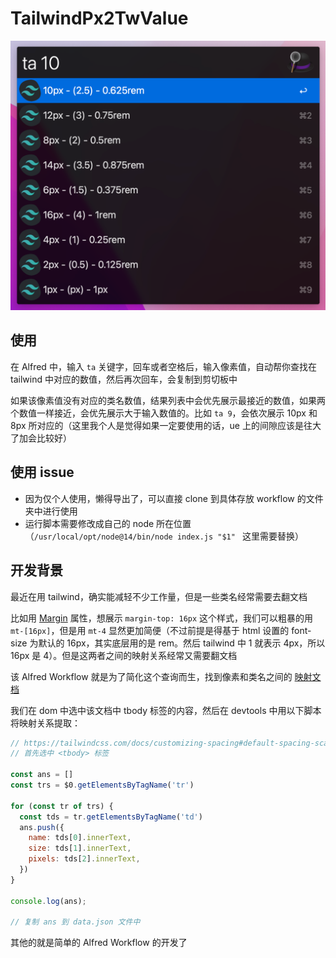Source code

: # TailwindPx2TwValue

<img src="screenshot.png" width="694">

## 使用

在 Alfred 中，输入 `ta` 关键字，回车或者空格后，输入像素值，自动帮你查找在 tailwind 中对应的数值，然后再次回车，会复制到剪切板中

如果该像素值没有对应的类名数值，结果列表中会优先展示最接近的数值，如果两个数值一样接近，会优先展示大于输入数值的。比如 `ta 9`，会依次展示 10px 和 8px 所对应的（这里我个人是觉得如果一定要使用的话，ue 上的间隙应该是往大了加会比较好）

## 使用 issue

* 因为仅个人使用，懒得导出了，可以直接 clone 到具体存放 workflow 的文件夹中进行使用
* 运行脚本需要修改成自己的 node 所在位置（`/usr/local/opt/node@14/bin/node index.js "$1" ` 这里需要替换）

## 开发背景

最近在用 tailwind，确实能减轻不少工作量，但是一些类名经常需要去翻文档

比如用 [Margin](https://tailwindcss.com/docs/margin) 属性，想展示 `margin-top: 16px` 这个样式，我们可以粗暴的用 `mt-[16px]`，但是用 `mt-4` 显然更加简便（不过前提是得基于 html 设置的 font-size 为默认的 16px，其实底层用的是 rem。然后 tailwind 中 1 就表示 4px，所以 16px 是 4）。但是这两者之间的映射关系经常又需要翻文档

该 Alfred Workflow 就是为了简化这个查询而生，找到像素和类名之间的 [映射文档](https://tailwindcss.com/docs/customizing-spacing#default-spacing-scale)

我们在 dom 中选中该文档中 tbody 标签的内容，然后在 devtools 中用以下脚本将映射关系提取：

```js
// https://tailwindcss.com/docs/customizing-spacing#default-spacing-scale
// 首先选中 <tbody> 标签

const ans = []
const trs = $0.getElementsByTagName('tr')

for (const tr of trs) {
  const tds = tr.getElementsByTagName('td')
  ans.push({
    name: tds[0].innerText,
    size: tds[1].innerText,
    pixels: tds[2].innerText,
  })
}

console.log(ans);

// 复制 ans 到 data.json 文件中
```

其他的就是简单的 Alfred Workflow 的开发了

========================================

Task brief: The answer is the line with "比如用 [Margin](https://tailwindcss.com/docs/margin) 属性，想展示" plus every line after it, printed exactly as they appear above.

Response for this exercise:
比如用 [Margin](https://tailwindcss.com/docs/margin) 属性，想展示 `margin-top: 16px` 这个样式，我们可以粗暴的用 `mt-[16px]`，但是用 `mt-4` 显然更加简便（不过前提是得基于 html 设置的 font-size 为默认的 16px，其实底层用的是 rem。然后 tailwind 中 1 就表示 4px，所以 16px 是 4）。但是这两者之间的映射关系经常又需要翻文档

该 Alfred Workflow 就是为了简化这个查询而生，找到像素和类名之间的 [映射文档](https://tailwindcss.com/docs/customizing-spacing#default-spacing-scale)

我们在 dom 中选中该文档中 tbody 标签的内容，然后在 devtools 中用以下脚本将映射关系提取：

```js
// https://tailwindcss.com/docs/customizing-spacing#default-spacing-scale
// 首先选中 <tbody> 标签

const ans = []
const trs = $0.getElementsByTagName('tr')

for (const tr of trs) {
  const tds = tr.getElementsByTagName('td')
  ans.push({
    name: tds[0].innerText,
    size: tds[1].innerText,
    pixels: tds[2].innerText,
  })
}

console.log(ans);

// 复制 ans 到 data.json 文件中
```

其他的就是简单的 Alfred Workflow 的开发了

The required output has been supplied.